* Exercise:
When you reach the line with "No se han registrado" in the listing below, transcribe it and each line after it up to and including the line with "## How to initialize and run the project", exactly and with nothing else.

* Task data:
====

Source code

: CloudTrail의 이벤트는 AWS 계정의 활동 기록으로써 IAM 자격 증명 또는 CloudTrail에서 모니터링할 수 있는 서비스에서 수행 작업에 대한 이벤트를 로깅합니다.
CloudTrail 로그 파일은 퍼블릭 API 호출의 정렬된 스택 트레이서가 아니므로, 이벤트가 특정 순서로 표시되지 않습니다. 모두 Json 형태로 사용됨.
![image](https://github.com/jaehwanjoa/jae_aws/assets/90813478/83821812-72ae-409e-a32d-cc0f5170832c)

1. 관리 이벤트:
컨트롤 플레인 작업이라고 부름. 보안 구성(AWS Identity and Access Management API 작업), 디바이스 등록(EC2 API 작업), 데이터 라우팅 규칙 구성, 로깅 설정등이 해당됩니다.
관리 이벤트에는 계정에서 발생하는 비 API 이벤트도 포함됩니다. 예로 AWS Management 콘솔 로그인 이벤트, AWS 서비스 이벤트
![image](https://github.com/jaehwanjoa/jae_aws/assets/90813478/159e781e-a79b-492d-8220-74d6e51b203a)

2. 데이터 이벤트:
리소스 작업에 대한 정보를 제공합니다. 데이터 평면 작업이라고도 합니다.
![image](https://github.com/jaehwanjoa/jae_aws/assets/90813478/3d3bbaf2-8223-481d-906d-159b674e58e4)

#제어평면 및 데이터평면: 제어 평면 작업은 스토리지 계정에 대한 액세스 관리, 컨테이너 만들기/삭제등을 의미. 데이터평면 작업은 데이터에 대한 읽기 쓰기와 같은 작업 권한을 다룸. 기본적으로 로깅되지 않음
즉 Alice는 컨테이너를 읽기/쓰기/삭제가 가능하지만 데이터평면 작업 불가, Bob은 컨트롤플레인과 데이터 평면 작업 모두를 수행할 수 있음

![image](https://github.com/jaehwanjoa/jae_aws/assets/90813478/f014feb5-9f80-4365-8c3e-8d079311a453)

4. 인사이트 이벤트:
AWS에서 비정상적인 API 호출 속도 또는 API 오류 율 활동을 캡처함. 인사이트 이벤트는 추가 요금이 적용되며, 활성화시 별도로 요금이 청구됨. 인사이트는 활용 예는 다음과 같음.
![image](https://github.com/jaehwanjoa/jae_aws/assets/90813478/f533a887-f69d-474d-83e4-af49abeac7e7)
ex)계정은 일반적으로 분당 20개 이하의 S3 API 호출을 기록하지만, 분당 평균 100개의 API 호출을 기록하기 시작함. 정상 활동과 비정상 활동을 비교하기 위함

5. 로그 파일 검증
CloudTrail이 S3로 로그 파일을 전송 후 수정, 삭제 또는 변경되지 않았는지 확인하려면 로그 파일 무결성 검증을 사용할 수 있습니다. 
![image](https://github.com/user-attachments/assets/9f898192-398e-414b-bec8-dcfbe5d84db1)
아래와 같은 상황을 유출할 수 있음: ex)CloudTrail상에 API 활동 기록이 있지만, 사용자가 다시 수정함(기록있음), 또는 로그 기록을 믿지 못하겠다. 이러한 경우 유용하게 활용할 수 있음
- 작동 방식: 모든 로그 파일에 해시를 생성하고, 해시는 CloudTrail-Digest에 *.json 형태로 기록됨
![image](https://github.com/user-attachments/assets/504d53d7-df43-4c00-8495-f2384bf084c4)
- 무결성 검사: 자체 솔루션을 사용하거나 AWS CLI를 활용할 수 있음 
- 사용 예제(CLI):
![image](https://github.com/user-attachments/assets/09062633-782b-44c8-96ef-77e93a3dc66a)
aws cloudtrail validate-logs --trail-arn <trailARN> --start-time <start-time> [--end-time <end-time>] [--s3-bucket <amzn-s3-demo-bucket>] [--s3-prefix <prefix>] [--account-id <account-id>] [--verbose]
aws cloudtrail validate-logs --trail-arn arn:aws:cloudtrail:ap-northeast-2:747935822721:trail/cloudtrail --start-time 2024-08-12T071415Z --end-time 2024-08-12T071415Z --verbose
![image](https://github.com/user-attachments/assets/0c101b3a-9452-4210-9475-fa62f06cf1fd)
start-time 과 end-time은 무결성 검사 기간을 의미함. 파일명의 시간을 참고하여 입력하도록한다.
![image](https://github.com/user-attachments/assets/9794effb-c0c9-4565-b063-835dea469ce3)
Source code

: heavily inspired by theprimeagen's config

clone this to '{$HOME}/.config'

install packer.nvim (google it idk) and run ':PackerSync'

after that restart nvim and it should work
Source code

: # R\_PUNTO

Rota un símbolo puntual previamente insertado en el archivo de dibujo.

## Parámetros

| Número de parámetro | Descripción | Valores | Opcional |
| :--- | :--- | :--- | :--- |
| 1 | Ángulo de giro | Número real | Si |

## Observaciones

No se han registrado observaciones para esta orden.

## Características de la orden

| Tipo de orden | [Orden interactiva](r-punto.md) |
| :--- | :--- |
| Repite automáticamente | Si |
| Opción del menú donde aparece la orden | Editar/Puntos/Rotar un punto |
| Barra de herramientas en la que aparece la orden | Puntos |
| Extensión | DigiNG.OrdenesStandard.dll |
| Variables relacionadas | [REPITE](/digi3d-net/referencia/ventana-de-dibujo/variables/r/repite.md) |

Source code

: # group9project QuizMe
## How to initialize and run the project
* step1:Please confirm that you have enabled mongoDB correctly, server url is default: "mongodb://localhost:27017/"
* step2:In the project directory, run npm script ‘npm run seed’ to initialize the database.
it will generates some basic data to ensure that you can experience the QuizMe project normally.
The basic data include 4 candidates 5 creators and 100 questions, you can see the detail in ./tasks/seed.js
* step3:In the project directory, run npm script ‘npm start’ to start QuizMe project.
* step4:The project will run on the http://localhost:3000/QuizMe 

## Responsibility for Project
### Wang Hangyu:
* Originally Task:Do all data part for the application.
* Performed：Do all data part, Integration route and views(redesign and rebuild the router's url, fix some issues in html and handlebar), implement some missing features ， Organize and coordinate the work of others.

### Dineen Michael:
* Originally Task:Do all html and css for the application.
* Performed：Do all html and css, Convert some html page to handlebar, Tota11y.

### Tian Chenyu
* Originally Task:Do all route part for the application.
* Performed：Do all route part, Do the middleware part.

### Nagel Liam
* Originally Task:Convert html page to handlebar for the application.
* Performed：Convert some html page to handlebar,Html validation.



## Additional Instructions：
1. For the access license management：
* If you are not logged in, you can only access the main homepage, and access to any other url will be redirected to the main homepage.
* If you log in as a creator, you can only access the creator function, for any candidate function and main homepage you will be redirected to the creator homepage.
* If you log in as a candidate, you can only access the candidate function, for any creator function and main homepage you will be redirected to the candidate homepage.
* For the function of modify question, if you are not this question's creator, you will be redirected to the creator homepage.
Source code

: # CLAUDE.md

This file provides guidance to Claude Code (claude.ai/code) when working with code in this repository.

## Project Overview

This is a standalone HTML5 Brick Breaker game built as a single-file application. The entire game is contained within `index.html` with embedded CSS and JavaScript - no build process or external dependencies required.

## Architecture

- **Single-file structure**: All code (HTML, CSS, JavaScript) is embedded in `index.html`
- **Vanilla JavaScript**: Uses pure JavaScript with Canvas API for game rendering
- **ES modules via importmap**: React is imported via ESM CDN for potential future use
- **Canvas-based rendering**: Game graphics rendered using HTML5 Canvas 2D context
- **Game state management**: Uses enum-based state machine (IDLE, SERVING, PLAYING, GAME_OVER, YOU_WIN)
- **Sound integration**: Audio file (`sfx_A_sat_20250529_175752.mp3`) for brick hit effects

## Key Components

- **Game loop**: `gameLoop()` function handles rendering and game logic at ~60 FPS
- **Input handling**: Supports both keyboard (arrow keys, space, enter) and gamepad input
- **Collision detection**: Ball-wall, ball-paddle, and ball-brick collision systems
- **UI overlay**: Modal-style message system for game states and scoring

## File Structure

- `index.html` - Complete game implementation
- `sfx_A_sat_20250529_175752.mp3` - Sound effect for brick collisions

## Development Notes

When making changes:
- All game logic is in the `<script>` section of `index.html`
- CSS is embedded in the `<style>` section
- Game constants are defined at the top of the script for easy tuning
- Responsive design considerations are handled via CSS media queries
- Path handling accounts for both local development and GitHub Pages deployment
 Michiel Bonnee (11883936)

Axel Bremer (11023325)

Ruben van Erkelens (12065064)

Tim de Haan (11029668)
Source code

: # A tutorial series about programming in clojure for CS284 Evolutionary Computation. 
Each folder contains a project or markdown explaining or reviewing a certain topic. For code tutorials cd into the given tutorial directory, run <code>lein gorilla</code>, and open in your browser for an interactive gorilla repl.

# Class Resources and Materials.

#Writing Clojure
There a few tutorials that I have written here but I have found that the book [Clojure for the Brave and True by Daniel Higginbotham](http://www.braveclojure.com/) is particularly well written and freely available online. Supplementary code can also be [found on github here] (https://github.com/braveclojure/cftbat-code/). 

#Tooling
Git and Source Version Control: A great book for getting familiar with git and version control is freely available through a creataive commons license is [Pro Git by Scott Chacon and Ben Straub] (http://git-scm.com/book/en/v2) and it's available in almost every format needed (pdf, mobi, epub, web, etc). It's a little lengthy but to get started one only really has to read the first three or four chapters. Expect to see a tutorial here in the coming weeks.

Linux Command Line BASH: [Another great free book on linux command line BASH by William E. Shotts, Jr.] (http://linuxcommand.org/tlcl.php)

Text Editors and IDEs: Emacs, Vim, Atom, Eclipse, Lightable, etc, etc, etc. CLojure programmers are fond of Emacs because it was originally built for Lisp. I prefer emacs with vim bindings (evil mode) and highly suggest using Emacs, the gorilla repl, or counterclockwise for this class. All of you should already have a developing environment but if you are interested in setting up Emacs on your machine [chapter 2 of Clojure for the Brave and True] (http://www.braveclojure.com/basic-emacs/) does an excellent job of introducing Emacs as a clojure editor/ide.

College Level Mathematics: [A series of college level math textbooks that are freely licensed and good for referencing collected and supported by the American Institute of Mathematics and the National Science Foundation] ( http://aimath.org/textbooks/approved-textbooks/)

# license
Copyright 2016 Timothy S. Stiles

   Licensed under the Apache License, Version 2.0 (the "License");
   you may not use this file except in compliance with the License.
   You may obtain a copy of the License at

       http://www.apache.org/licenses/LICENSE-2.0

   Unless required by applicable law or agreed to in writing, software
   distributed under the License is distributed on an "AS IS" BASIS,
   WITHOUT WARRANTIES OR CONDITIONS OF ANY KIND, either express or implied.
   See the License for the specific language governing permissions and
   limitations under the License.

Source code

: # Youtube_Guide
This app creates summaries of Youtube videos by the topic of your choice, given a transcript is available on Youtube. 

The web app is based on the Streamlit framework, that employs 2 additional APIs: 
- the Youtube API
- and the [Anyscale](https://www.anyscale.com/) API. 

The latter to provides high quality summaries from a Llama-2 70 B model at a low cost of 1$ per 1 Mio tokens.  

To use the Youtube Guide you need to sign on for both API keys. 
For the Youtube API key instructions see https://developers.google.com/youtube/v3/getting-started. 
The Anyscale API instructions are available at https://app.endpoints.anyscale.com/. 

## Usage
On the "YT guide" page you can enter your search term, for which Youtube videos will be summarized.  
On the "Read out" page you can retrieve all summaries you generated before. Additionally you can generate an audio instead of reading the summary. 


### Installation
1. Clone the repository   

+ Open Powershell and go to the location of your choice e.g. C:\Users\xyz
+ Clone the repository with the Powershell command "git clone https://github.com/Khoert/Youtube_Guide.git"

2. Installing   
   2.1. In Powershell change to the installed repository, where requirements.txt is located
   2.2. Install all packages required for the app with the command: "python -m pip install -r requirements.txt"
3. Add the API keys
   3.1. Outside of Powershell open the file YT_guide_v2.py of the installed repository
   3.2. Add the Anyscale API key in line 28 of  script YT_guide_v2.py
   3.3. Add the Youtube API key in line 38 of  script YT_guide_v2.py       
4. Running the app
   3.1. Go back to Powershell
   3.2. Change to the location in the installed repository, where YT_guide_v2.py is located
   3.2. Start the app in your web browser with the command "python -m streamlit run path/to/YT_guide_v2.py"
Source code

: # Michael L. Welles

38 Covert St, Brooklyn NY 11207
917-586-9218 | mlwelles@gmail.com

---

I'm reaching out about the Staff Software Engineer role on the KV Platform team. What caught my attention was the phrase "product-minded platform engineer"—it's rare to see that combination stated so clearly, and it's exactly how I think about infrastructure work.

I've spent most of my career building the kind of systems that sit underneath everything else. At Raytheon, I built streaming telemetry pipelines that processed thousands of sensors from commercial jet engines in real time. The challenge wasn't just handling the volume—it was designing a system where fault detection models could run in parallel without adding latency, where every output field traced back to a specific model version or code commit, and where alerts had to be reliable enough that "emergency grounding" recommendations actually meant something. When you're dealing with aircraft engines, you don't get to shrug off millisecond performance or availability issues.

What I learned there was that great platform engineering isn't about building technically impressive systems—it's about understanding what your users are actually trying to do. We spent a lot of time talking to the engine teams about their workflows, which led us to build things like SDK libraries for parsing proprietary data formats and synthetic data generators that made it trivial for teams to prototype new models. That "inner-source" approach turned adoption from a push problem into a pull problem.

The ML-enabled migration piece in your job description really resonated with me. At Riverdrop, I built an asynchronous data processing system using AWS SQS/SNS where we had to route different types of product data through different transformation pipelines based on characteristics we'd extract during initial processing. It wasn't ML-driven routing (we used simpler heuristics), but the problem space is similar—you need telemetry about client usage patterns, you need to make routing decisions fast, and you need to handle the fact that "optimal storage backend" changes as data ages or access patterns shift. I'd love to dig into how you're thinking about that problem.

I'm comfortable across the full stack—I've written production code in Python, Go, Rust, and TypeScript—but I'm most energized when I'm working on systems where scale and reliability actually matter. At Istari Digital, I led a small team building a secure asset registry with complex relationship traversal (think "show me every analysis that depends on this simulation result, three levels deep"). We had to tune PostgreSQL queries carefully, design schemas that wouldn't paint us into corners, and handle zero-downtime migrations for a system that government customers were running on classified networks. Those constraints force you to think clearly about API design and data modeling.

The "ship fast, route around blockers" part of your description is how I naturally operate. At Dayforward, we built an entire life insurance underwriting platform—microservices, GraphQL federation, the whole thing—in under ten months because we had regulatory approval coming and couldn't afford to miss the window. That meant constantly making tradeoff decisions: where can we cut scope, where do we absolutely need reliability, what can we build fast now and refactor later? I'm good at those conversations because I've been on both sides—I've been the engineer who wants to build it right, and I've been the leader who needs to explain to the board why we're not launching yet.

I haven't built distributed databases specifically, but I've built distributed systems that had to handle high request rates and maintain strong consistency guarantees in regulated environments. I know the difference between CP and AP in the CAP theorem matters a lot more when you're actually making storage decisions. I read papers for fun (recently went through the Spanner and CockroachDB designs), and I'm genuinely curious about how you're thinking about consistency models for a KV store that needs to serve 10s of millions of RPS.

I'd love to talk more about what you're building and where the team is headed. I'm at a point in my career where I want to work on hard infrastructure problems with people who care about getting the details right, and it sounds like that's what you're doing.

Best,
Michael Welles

====

* Exercise answer:
No se han registrado observaciones para esta orden.

## Características de la orden

| Tipo de orden | [Orden interactiva](r-punto.md) |
| :--- | :--- |
| Repite automáticamente | Si |
| Opción del menú donde aparece la orden | Editar/Puntos/Rotar un punto |
| Barra de herramientas en la que aparece la orden | Puntos |
| Extensión | DigiNG.OrdenesStandard.dll |
| Variables relacionadas | [REPITE](/digi3d-net/referencia/ventana-de-dibujo/variables/r/repite.md) |

Source code

: # group9project QuizMe
## How to initialize and run the project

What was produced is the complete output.